In June 1989 a report in Cell by a team of Italian scientists headed by Corrado Spadafora of the Institute of Biomedical Technology in Rome announced success in using sperm to act as the carriers of the new gene. They reported procedures whereby sperm were induced to let down their natural resistance to foreign genes; then, after being soaked in solutions containing the new genetic material, the sperm incorporated the genetic material into their cores. The altered sperm were then used to impregnate female mice; the offspring contained the new gene in their chromosomes (in this case a certain bacterial enzyme).


The use of the most natural medium—sperm—to carry genetic material into a female egg astounded the scientific community in its simplicity and made front-page news even in The New York Times. A follow-up study in Science of August 11, 1989, reported mixed successes by other scientists in duplicating the Italian technique. But all the scientists involved in recombinant technologies concurred that, with some modifications and improvements, a new technique—and the most simple and natural one—has been developed. Some have pointed out that the ability of sperm to take up foreign DNA was suggested by researchers as early as 1971, after experiments with rabbit sperm.

 

Little is it realized that the technique had been reported even earlier, in Sumerian texts describing the creation of The Adam by Enki and Ninti, who had mixed the Apewoman’s egg in a test tube with the sperm of a young Anunnaki in a solution also containing blood serum. In 1987 the dean of anthropology at the University of Florence, Italy, raised a storm of protests by clergymen and humanists when he revealed that ongoing experiments could lead to the “creation of a new breed of slave, an anthropoid with a chimpanzee mother and a human father.” One of my fans sent me the clipping of the story with the comment, “Well, Enki, here we go again!”
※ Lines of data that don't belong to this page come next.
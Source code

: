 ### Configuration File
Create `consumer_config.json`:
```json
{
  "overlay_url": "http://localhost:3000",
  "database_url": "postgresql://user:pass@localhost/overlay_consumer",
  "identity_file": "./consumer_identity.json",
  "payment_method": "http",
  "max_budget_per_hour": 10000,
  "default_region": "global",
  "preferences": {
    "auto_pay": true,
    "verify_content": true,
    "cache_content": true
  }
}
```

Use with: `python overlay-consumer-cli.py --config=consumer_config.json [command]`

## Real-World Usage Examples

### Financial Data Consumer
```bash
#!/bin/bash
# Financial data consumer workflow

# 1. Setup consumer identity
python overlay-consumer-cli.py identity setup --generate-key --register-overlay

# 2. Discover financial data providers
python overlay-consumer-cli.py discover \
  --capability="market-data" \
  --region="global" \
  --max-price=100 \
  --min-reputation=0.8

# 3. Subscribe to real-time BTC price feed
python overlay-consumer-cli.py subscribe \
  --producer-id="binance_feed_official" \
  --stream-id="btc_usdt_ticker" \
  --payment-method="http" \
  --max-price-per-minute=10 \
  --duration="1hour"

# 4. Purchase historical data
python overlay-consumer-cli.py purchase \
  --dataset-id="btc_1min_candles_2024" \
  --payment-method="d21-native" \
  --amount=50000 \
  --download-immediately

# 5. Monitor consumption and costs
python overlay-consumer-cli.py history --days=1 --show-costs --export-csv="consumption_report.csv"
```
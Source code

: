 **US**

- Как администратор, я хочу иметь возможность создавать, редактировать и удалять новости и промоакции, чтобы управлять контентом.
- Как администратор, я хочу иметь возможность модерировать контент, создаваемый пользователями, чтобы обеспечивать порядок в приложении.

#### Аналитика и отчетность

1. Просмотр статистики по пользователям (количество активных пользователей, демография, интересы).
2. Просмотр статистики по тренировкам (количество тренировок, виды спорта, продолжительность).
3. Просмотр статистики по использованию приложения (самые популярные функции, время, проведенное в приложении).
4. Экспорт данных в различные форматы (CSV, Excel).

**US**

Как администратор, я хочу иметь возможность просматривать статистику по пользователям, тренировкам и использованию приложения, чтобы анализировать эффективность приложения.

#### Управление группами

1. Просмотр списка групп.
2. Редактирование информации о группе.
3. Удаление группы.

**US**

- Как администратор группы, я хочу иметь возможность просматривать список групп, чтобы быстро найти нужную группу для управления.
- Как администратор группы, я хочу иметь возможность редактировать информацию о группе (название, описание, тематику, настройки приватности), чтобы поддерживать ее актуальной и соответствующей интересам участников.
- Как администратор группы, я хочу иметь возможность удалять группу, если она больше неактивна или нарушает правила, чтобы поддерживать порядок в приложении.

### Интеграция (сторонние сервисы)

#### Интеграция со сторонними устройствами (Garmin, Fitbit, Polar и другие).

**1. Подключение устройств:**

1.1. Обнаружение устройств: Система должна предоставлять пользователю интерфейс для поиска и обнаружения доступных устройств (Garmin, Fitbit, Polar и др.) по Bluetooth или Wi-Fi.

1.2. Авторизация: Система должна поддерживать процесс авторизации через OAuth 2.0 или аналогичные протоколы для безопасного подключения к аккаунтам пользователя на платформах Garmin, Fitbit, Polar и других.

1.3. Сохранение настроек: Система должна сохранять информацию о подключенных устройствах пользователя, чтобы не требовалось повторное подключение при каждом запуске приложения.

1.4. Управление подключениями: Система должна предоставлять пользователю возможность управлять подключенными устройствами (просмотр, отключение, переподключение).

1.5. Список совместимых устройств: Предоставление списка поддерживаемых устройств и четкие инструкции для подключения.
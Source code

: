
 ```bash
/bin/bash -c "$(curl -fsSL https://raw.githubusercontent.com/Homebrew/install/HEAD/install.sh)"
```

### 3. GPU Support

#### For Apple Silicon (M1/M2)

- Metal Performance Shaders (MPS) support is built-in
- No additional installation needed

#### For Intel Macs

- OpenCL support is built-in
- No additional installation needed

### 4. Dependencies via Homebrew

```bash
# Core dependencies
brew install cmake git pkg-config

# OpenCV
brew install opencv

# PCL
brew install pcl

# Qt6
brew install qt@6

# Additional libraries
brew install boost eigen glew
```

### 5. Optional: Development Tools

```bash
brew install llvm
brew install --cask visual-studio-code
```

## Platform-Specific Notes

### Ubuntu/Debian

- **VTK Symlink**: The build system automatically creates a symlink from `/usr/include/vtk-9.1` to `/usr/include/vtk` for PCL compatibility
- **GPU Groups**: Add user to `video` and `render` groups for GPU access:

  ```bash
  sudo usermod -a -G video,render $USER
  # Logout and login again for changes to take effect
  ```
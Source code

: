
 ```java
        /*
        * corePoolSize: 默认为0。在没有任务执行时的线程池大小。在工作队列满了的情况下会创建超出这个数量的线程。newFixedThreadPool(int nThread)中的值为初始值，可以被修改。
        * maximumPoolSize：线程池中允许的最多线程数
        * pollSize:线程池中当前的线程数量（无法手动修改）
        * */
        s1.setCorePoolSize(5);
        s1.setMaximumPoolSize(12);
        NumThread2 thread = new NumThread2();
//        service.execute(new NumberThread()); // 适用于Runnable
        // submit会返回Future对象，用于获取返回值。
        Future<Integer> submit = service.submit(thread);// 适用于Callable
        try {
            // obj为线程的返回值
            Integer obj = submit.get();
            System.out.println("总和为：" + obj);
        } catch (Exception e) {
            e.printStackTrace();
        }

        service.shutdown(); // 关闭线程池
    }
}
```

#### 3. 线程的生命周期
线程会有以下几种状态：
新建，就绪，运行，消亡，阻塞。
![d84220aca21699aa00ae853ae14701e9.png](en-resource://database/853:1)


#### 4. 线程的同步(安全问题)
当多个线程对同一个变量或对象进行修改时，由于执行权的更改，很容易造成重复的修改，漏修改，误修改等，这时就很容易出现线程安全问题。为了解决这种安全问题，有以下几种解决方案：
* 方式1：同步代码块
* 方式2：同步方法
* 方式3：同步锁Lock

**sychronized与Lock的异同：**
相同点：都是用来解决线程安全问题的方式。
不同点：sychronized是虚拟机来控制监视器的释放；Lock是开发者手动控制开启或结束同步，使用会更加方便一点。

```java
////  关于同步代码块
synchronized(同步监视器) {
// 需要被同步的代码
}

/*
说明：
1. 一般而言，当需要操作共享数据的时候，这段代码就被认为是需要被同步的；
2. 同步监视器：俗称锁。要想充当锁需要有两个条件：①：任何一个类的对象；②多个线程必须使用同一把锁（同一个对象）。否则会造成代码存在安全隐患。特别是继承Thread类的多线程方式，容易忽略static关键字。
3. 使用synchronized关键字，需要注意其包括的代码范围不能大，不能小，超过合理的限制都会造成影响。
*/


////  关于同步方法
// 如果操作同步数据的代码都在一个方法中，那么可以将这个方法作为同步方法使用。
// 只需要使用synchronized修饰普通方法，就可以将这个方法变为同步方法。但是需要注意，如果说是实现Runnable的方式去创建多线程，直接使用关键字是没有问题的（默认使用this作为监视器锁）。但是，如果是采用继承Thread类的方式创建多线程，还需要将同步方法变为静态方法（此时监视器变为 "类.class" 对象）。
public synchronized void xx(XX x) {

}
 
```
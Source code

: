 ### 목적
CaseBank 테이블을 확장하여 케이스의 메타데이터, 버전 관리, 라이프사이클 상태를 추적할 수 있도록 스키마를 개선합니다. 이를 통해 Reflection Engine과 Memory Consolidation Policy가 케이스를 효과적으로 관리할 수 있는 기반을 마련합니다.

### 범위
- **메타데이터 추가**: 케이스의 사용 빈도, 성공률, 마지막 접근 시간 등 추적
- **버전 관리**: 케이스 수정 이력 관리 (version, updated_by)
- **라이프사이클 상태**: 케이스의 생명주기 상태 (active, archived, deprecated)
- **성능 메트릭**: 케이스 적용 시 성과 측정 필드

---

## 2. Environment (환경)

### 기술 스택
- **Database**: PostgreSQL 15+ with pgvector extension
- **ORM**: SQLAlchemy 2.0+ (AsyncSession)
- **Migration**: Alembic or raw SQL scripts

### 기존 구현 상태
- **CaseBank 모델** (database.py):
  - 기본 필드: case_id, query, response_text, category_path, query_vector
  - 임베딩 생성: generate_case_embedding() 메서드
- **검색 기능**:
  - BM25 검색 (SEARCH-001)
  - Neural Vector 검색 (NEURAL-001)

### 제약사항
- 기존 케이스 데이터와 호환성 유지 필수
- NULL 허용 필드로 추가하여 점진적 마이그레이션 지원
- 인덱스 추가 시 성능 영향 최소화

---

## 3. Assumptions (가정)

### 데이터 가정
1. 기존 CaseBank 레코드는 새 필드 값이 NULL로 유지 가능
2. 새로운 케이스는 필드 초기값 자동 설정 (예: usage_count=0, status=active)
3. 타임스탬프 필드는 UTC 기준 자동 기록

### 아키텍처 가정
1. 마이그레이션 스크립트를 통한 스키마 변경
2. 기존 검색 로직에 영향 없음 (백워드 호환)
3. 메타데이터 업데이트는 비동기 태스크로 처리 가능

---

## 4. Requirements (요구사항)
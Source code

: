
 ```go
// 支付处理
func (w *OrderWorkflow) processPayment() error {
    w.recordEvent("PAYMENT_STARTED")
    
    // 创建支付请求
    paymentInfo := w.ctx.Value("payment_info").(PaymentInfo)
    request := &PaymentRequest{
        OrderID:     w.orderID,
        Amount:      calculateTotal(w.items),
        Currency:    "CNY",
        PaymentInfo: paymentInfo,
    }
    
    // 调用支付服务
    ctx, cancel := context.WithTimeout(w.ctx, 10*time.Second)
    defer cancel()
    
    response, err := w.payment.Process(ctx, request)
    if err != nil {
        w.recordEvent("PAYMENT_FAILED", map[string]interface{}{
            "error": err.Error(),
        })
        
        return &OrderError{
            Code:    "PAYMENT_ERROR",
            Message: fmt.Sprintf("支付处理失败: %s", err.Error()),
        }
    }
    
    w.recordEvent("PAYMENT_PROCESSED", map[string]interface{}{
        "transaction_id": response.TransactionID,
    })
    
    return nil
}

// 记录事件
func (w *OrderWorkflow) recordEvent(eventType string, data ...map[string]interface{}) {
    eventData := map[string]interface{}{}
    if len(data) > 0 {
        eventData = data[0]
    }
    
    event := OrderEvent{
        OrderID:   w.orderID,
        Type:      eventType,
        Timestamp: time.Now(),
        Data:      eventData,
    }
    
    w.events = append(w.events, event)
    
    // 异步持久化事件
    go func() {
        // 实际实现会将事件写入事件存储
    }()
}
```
This seems to best sum up the achievements of modern microbiology.
 

 

WASPS, MONKEYS, AND BIBLICAL PATRIARCHS


Much of what has happened on Earth, and especially its earliest wars, stemmed from the Succession Code of the Anunnaki that deprived the firstborn son of the succession if another son was born to the ruler by a half sister. The same succession rules, adopted by the Sumerians, are reflected in the tales of the Hebrew Patriarchs. The Bible relates that Abraham (who came from the Sumerian capital city of Ur) asked his wife Sarah (a name that meant “Princess”) to identify herself, when meeting foreign kings, as his sister rather than as his wife.

 

Though not the whole truth it was not a lie, as explained in Genesis 20:12:

“Indeed she is my sister, the daughter of my father but not the daughter of my mother, and she became my wife.”

Abraham’s successor was not the firstborn Ishmael, whose mother was the handmaiden Hagar, but Isaac, the son of the half sister Sarah, though he was born much later. The strict adherence to these succession rules in antiquity in all royal courts, whether in Egypt of the Old World or in the Inca empire in the New World, suggest some “bloodline,” or genetic, assumption that appears odd and contrary to the belief that mating with close relatives is undesirable. But did the Anunnaki know something modern science has yet to discover?


In 1980 a group led by Hannah Wu at Washington University found that, given a choice, female monkeys preferred to mate with half brothers.

“The exciting thing about this experiment,” the report stated, “is that although the preferred half brothers shared the same father, they had different mothers.”

Discover magazine (December 1988) reported studies showing that “male wasps ordinarily mate with their sisters.” Since one male wasp fertilizes many females, the preferential mating was found to be with half sisters: same father but different mother.


It appears thus that there was more than whim to the succession code of the Anunnaki.